:: Task directions ::
Could you show each line of the records that contains the word "generated"?

:: Dataset content ::
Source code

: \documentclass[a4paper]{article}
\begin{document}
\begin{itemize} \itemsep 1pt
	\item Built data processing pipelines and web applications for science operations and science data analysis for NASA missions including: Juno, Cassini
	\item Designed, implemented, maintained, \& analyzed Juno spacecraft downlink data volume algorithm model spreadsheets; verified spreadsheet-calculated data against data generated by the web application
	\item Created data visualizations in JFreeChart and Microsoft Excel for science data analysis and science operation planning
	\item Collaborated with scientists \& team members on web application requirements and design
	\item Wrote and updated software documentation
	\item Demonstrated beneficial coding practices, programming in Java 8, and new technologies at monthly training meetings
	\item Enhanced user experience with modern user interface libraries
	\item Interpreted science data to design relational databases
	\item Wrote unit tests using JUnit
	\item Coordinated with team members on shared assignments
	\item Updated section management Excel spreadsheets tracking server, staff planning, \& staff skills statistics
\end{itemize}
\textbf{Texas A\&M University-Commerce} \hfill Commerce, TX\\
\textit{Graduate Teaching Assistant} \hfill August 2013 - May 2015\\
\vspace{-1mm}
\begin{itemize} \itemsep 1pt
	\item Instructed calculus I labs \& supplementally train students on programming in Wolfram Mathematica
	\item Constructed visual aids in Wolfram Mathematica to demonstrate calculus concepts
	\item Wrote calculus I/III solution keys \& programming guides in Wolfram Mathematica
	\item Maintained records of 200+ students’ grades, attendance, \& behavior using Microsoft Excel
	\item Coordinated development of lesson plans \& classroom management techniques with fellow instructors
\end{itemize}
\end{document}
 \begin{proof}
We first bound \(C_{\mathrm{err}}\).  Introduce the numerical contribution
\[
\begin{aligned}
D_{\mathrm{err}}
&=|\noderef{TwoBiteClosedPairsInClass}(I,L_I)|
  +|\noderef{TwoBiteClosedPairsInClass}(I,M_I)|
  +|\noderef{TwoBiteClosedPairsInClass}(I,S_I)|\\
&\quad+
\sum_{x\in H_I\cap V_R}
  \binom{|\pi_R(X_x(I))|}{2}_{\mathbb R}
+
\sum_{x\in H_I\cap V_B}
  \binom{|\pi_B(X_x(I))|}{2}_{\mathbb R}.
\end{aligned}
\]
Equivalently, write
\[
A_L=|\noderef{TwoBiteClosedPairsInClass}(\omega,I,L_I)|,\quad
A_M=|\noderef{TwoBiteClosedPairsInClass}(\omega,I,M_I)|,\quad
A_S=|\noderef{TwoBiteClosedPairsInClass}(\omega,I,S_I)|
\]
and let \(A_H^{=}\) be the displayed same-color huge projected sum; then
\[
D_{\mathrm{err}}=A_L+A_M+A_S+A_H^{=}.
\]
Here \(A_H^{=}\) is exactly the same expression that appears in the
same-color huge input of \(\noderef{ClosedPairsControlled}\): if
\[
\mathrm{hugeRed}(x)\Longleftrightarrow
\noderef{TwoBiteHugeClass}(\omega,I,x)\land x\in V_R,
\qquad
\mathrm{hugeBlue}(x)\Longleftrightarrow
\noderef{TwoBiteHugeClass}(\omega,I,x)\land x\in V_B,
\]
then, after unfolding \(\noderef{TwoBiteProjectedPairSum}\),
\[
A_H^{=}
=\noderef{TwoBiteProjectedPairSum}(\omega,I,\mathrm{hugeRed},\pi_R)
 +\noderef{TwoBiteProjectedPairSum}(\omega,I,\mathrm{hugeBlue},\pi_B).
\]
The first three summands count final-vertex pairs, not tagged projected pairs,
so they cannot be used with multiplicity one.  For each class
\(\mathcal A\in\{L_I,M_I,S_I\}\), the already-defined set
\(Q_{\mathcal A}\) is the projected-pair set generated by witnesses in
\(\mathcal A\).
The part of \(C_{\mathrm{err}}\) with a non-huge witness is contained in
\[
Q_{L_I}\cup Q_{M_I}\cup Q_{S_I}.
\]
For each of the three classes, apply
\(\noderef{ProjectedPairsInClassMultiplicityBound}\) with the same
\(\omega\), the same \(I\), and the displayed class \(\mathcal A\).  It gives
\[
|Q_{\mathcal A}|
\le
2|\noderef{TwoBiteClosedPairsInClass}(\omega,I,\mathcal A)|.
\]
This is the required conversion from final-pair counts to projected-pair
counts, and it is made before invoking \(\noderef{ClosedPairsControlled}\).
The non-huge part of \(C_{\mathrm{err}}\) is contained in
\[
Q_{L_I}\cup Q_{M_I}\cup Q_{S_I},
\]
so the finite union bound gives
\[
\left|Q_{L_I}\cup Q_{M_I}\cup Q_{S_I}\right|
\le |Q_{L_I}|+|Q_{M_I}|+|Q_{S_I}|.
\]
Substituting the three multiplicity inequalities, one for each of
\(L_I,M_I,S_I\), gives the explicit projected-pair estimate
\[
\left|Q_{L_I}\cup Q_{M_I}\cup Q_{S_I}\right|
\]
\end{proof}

:: Result ::
	\item Designed, implemented, maintained, \& analyzed Juno spacecraft downlink data volume algorithm model spreadsheets; verified spreadsheet-calculated data against data generated by the web application
\(Q_{\mathcal A}\) is the projected-pair set generated by witnesses in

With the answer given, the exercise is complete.